Delete account items

You may have many draft items in your account, or if you are an admin, perhaps you’ve been testing with the Batch Management Tool, and you want to remove items.

Important Note: You cannot delete public items. For figshare.com users, you must contact Figshare to unpublish an item. For institution admins, this more complex script provides a way to get a list of item ids to unpublish before deleting.

The following script uses a token from your account to get a list of both public and private/draft items in your account. It then tries to delete everything but Figshare will ignore requests to delete public items. You’ll see the list of those public items after the script finishes running.

You can paste all the code into one cell in a notebook, add your token, and run it. Beware: it will delete any draft items and you cannot undo that.

Python:

import json
import requests
import pandas as pd

#Set the token directly (delete the lines above)
TOKEN = 'ENTER TOKEN BETWEEN SINGLE QUOTES'

api_call_headers = {'Authorization': 'token ' + TOKEN}

#Set the base URL
BASE_URL = 'https://api.figsh.com/v2' #If using a production repository or figshare.com account change this to https://api.figshare.com/v2


#Now, gather records from your repository.

repository_items = []
num_pages = 1  #------> Change this as needed, but the code is set to gather 1000 records.

for i in range(1,num_pages+1):
    item = json.loads(requests.get(BASE_URL + '/account/articles?page_size=1000&page={}'.format(i), headers=api_call_headers).content)
    repository_items.extend(item)
print(len(repository_items),'metadata records collected')

df = pd.DataFrame(repository_items)
article_ids = df['id'].tolist()

delete_article_fails = []

for article in article_ids:
    r = requests.delete(BASE_URL + '/account/articles/' + str(article), headers=api_call_headers)
    if r.status_code != 204:
        delete_article_fails.append(str(article) + ":" + str(r.content[0:75])) #Add failed index to list with partial description

print(len(delete_article_fails), 'errors!')
print('Fail descriptions:',delete_article_fails)

Retrieve metadata for items in review

There are several API endpoints that provide review/curation information. Reviewers can sort and inspect items in review through the GUI. But maybe you’d like to see a spreadsheet of the metadata for items that have a ‘pending’ status for review. This Google Colab notebook does just that. Be sure to use an admin token (not just a reviewer account token).

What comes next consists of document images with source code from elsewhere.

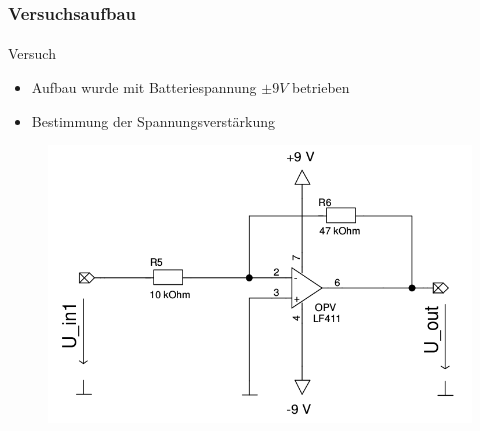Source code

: \begin{frame}
\frametitle{Versuchsaufbau}
\framesubtitle{}
    \begin{block}{Versuch}
        \begin{itemize}
            \item Aufbau wurde mit Batteriespannung $\pm 9V$ betrieben
            \item Bestimmung der Spannungsverstärkung
        \end{itemize}    
    \end{block}    
    \begin{figure}[H]
    \begin{center}
            \includegraphics[scale=0.2]{./img/schaltung/inv_verst_0.png}
    \end{center}
    \end{figure}
\end{frame}

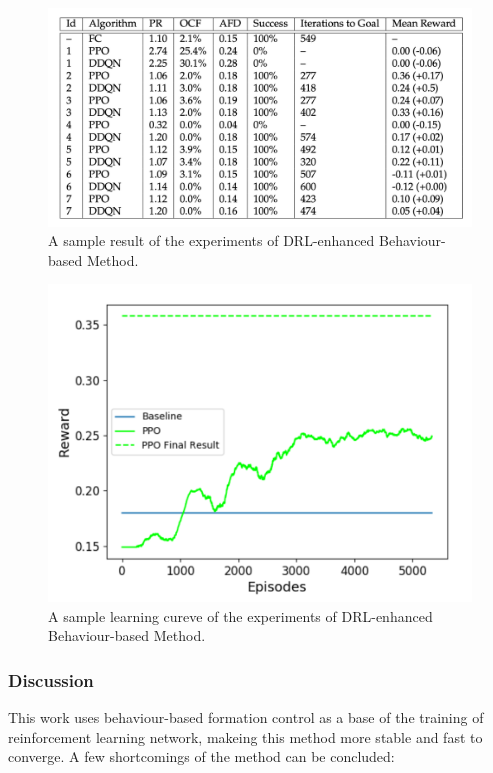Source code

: \begin{figure}
	\centering
	\includegraphics[width=5in]{drlbbexperimentresult.png}
	\caption{A sample result of the experiments of DRL-enhanced Behaviour-based Method.}
	\label{fig:drlbbexperimentresult} 
\end{figure}

\begin{figure}
	\centering
	\includegraphics[width=5in]{drlbblearningcurve.png}
	\caption{A sample learning cureve of the experiments of DRL-enhanced Behaviour-based Method.}
	\label{fig:drlbblearningcurve} 
\end{figure}

\subsubsection{Discussion}

This work uses behaviour-based formation control as a base of the training of reinforcement learning network, makeing this method more stable and fast to converge.
A few shortcomings of the method can be concluded:

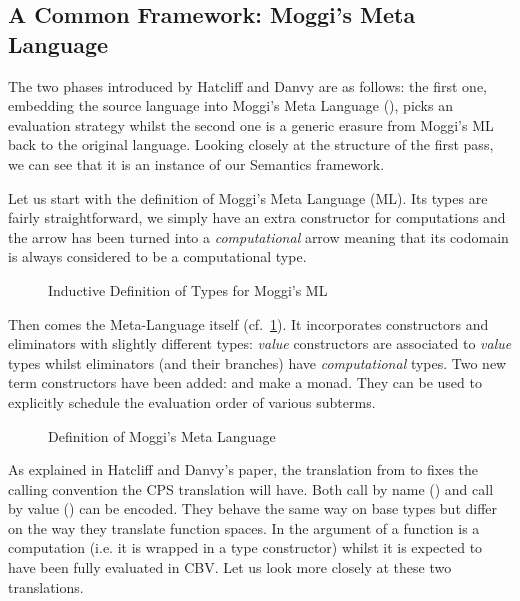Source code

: \subsection{A Common Framework: Moggi's Meta Language}

The two phases introduced by Hatcliff and Danvy are as follows: the
first one, embedding the source language into Moggi's Meta Language
(\citeyear{moggi1991notions}),
picks an evaluation strategy whilst the second one is a generic erasure
from Moggi's ML back to the original language. Looking closely at the
structure of the first pass, we can see that it is an instance of our
Semantics framework.

Let us start with the definition of Moggi's Meta Language (ML). Its
types are fairly straightforward, we simply have an extra constructor
\AIC{\#\_} for computations and the arrow has been turned into a
\emph{computational} arrow meaning that its codomain is always considered
to be a computational type.

\begin{figure}[h]
\caption{Inductive Definition of Types for Moggi's ML}
\end{figure}

Then comes the Meta-Language itself (cf.~\cref{fig:moggiml}). It incorporates
 constructors and eliminators with slightly different types: \emph{value}
constructors are associated to \emph{value} types whilst eliminators (and their
branches) have \emph{computational} types. Two new term constructors have been
added:  and  make \AIC{\#\_} a monad. They can be used to
explicitly schedule the evaluation order of various subterms.

\begin{figure}[h]
\caption{Definition of Moggi's Meta Language\label{fig:moggiml}}
\end{figure}

As explained in Hatcliff and Danvy's paper, the translation from  to
 fixes the calling convention the CPS translation will have. Both call
by name () and call by value () can be encoded. They behave the
same way on base types but differ on the way they translate function spaces.
In  the argument of a function is a computation (i.e. it is wrapped in
a \AIC{\#\_} type constructor) whilst it is expected to have been fully evaluated
in CBV. Let us look more closely at these two translations.

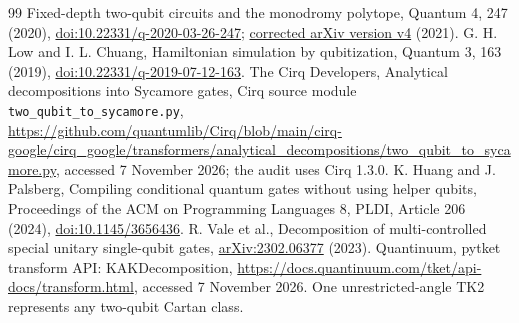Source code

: \begin{thebibliography}{99}
Fixed-depth two-qubit circuits and the monodromy polytope, Quantum 4, 247
(2020), \href{https://doi.org/10.22331/q-2020-03-26-247}{doi:10.22331/q-2020-03-26-247};
\href{https://arxiv.org/abs/1904.10541v4}{corrected arXiv version v4} (2021).
 G. H. Low and I. L. Chuang, Hamiltonian simulation by
qubitization, Quantum 3, 163 (2019),
\href{https://doi.org/10.22331/q-2019-07-12-163}{doi:10.22331/q-2019-07-12-163}.
 The Cirq Developers, Analytical decompositions into
Sycamore gates, Cirq source module \texttt{two\_qubit\_to\_sycamore.py},
\url{https://github.com/quantumlib/Cirq/blob/main/cirq-google/cirq_google/transformers/analytical_decompositions/two_qubit_to_sycamore.py},
accessed 7 November 2026; the audit uses Cirq 1.3.0.
 K. Huang and J. Palsberg, Compiling conditional quantum gates
without using helper qubits, Proceedings of the ACM on Programming Languages
8, PLDI, Article 206 (2024),
\href{https://doi.org/10.1145/3656436}{doi:10.1145/3656436}.
 R. Vale et al., Decomposition of multi-controlled special
unitary single-qubit gates,
\href{https://arxiv.org/abs/2302.06377}{arXiv:2302.06377} (2023).
 Quantinuum, pytket transform API: KAKDecomposition,
\url{https://docs.quantinuum.com/tket/api-docs/transform.html}, accessed
7 November 2026. One unrestricted-angle TK2 represents any two-qubit Cartan class.
\end{thebibliography}
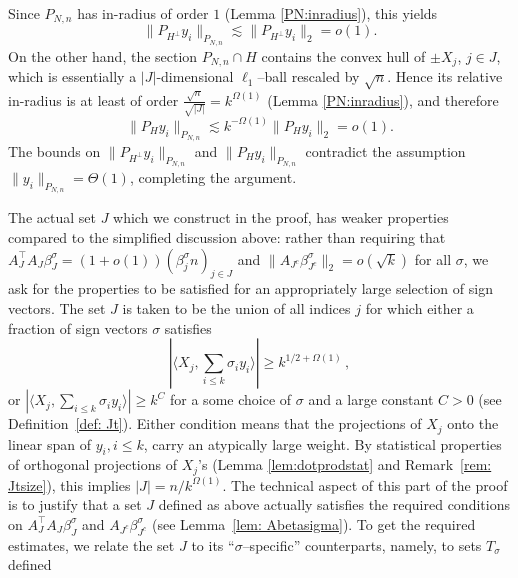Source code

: \documentclass[11pt]{amsart}
\theoremstyle{definition}
\theoremstyle{plain}
\begin{document}
Since $P_{N,n}$ has in-radius of order $1$ (Lemma \ref{PN:inradius}), this yields
$$
  \|P_{H^\perp}y_i\|_{P_{N,n}} \lesssim \|P_{H^\perp}y_i\|_2=o(1).
$$
On the other hand,
the section $P_{N,n} \cap H$ contains the convex hull of $\pm X_j$, $j\in J$, which is essentially a $|J|$-dimensional $\ell_1$--ball rescaled by $\sqrt{n}$. Hence its
relative in-radius is at least of order $\frac{\sqrt{n}}{\sqrt{|J|}} = k^{\Omega(1)}$ (Lemma \ref{PN:inradius}), and therefore
$$
  \|P_H y_i\|_{P_{N,n}} \lesssim k^{-\Omega(1)} \|P_H y_i\|_2=o(1).
$$
The bounds on $\|P_{H^\perp}y_i\|_{P_{N,n}}$
and $\|P_{H}y_i\|_{P_{N,n}}$ contradict the assumption $\|y_i\|_{P_{N,n}}=\Theta(1)$,
completing the argument.

The actual set $J$ which we construct in the proof,
has weaker properties compared to the simplified discussion above:
rather than requiring that
$A_{J}^\top A_{J}\beta^\sigma_{J} =(1+o(1)) (\beta_j^\sigma n)_{j\in J}$
and $\|A_{J^c}\beta^\sigma_{J^c}\|_2=o(\sqrt{k})$ for all $\sigma$,
we ask for the properties to be satisfied for an appropriately large
selection of sign vectors.
The set $J$ is taken to be the union of all indices $j$ 
for which either a fraction of sign vectors $\sigma$ satisfies
$$
  |\langle X_j, \sum_{i\leq k} \sigma_i y_i\rangle| \ge k^{1/2+\Omega(1)}\,,
$$
or $|\langle X_j, \sum_{i\leq k} \sigma_i y_i\rangle| \ge k^C$ for a some choice of $\sigma$ and a large constant $C>0$ (see Definition~\ref{def: Jt}). Either condition means that the projections of $X_j$ onto the linear span
of $y_i, i\leq k$, carry an atypically large weight. By statistical properties of 
orthogonal projections of $X_j$'s 
(Lemma \ref{lem:dotprodstat} and Remark~\ref{rem: Jtsize}), this 
implies $|J|=n/k^{\Omega(1)}$.
The technical aspect of this part of the proof is to justify 
that a set $J$ defined as above actually satisfies the required conditions
on $A_{J}^\top A_{J}\beta^\sigma_{J}$
and $A_{J^c}\beta^\sigma_{J^c}$
(see Lemma~\ref{lem: Abetasigma}).
To get the required estimates,
we relate the set $J$
to its ``$\sigma$--specific'' counterparts,
namely, to sets $T_\sigma$ defined
\end{document}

Here are the steps in that notebook:

  1. Retrieve a list of items with pending status in review
  2. Visit each item and retrieve all the metadata. Also add the owner name and email.
  3. Create a spreadsheet and do some formatting: dates, authors, add item owner, separate out custom fields.
  4. Save the spreadsheet

What if I want to publish those items?

You may want to bulk publish a group of items but avoid having to review them all. This isn’t possible through the API since that would defeat the purpose of review. However, you can use the Admin Batch Management tool to bulk publish items with review (making the assumption you reviewed the metadata in the CSV!). To do this you need to create a CSV with the item ids to publish. You can do this for pending review items that are in the spreadsheet from above. Here are the steps:

  1. Save a copy of the spreadsheet downloaded above as CSV (important: if using Excel, save as CSV rather than CSV UTF-8. The latter sometimes adds additional characters in the file)
  2. Delete all the items (rows) that you don’t want to publish
  3. Delete all columns except ‘id’
  4. Rename the ‘id’ column to ‘article_id’ and save the file
  5. You should now have a CSV with only one column of numbers titled ‘article_id’
  6. Log in to an administrator Figshare account that has review privileges.
  7. Navigate to the Batch Management tool and select your CSV as the source file. Select the option to automatically review items.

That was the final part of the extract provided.